“Bill, this is my first experience as a soldier. But you have seen plenty of service before?”
The sick man shook his head slowly, but made no reply. Ralph waited a few moments, and began to think his question had not been considered worthy of an answer, when Bill suddenly spoke:
“Yes, I have been out on the border fighting Indians, for years. How I detest the redskins. They seldom come out and give a man a fair show, but they just go on the warpath, and then it's skulk and lie in ambush, and burn sleeping villages, massacring women and children. Their mode of warfare don't suit me.” And the disdainful curl of the lip showed what he thought of them. After a long pause, he resumed:
“Then I was in the Mexican War. I was quite a stripling then, and I fought under General Phil Kearney. He was a fighter, brave as a lion, and when he lost his arm not a man under him but would rather it had been his own arm shot away. He's one 01 General McClellan's most trusty officers. His experience is worth millions to younger men. How I'd like to see noble Phil Kearney!”

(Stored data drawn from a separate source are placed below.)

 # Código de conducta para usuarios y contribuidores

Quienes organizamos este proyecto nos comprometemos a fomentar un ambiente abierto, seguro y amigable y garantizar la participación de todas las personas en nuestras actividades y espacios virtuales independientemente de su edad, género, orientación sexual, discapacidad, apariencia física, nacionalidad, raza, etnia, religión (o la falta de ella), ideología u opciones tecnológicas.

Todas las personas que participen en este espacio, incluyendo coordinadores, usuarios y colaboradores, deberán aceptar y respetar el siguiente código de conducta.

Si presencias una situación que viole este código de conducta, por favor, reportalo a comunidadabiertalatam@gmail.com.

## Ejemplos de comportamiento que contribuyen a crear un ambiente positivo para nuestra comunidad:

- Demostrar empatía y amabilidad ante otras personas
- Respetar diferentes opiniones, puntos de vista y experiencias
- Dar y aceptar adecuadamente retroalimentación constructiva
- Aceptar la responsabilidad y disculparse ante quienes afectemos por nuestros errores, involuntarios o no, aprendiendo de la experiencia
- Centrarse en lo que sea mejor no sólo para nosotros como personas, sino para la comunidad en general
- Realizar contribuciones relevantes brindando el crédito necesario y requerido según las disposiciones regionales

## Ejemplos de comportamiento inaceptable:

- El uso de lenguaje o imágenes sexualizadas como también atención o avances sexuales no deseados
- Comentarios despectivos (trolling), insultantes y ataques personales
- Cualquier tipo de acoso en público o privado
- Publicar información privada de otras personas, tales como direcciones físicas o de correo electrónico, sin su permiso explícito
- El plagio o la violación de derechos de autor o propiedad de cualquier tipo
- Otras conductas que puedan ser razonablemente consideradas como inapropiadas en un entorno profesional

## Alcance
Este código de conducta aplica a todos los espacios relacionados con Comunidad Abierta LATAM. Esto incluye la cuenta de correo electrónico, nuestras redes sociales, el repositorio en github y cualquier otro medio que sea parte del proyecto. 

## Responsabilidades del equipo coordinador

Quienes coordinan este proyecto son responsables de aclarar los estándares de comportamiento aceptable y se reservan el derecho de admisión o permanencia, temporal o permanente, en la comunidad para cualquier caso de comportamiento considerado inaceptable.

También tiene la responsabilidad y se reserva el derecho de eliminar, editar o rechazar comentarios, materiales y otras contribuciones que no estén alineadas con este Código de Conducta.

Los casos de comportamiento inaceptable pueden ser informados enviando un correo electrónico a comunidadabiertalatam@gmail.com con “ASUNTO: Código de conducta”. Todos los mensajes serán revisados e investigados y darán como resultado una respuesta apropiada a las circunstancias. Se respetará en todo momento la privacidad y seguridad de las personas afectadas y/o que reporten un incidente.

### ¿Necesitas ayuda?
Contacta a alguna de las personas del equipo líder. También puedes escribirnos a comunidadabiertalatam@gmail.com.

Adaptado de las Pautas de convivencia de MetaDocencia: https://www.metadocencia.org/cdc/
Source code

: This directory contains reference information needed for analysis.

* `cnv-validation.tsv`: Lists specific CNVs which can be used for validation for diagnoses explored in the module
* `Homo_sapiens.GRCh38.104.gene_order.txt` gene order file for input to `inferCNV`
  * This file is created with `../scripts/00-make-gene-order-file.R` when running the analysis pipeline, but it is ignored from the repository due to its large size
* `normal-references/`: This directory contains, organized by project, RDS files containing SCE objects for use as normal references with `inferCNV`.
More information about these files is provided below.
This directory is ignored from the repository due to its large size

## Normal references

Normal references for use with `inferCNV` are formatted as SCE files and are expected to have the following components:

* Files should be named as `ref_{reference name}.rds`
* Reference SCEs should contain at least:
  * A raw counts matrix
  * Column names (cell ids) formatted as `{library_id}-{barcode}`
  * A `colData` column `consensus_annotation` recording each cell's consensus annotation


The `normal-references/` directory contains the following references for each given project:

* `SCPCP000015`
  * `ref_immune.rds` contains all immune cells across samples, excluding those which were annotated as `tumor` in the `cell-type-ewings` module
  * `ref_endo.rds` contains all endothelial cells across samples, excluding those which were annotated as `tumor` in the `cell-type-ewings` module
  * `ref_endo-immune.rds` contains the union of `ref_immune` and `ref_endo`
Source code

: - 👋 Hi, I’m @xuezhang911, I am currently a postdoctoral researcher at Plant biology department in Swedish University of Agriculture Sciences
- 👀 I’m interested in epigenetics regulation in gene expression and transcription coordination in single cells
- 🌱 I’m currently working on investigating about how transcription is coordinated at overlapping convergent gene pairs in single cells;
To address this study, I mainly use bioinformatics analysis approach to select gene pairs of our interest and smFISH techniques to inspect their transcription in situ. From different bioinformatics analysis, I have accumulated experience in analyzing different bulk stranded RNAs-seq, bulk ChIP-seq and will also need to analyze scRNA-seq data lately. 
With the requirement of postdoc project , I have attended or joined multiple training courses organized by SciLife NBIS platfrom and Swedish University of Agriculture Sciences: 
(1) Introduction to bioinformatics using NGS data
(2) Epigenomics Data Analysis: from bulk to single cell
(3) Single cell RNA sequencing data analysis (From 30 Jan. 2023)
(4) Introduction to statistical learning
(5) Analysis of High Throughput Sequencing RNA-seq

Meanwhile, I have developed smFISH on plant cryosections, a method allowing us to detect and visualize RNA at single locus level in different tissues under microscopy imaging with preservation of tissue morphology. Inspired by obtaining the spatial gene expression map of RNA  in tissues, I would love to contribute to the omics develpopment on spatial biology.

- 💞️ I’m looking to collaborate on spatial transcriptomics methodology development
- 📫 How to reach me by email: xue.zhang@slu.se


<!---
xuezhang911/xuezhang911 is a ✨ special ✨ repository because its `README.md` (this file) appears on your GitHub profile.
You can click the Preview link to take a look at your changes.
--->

“Why, Bill, didn't you know that he was killed at the battle of Groveton, Va., in September?”
“Kearney killed—and I've been lying here, and knew nothing about it! It's too hard. Let's hear all you know, Ralph.”
“I can only tell you what we heard. You know we wasn't there to see it, but he was sent to Hooker's support, when the lat-ter's men charged Jackson with bayonets. They had an awful battle, but General Kearney had been sent to their assistance too late, and he was forced back. Hooker almost broke the enemy's line, but fresh bodies of Confederates hastening up, changed the outlook, and so the Union boys were repulsed. At six in the afternoon General Pope ordered another attack, and Kearney came up in fine style, seizing a railroad cut on the Warrenton turnpike where Jackson was nicely entrenched, and holding it for awhile. One of the Confederate regiments who ran short of ammunition, hurled great stones and fragments of the rocks at our men, killing many. General Kearney still maintained his position, but was overpowered by numbers, and driven out of the cut.”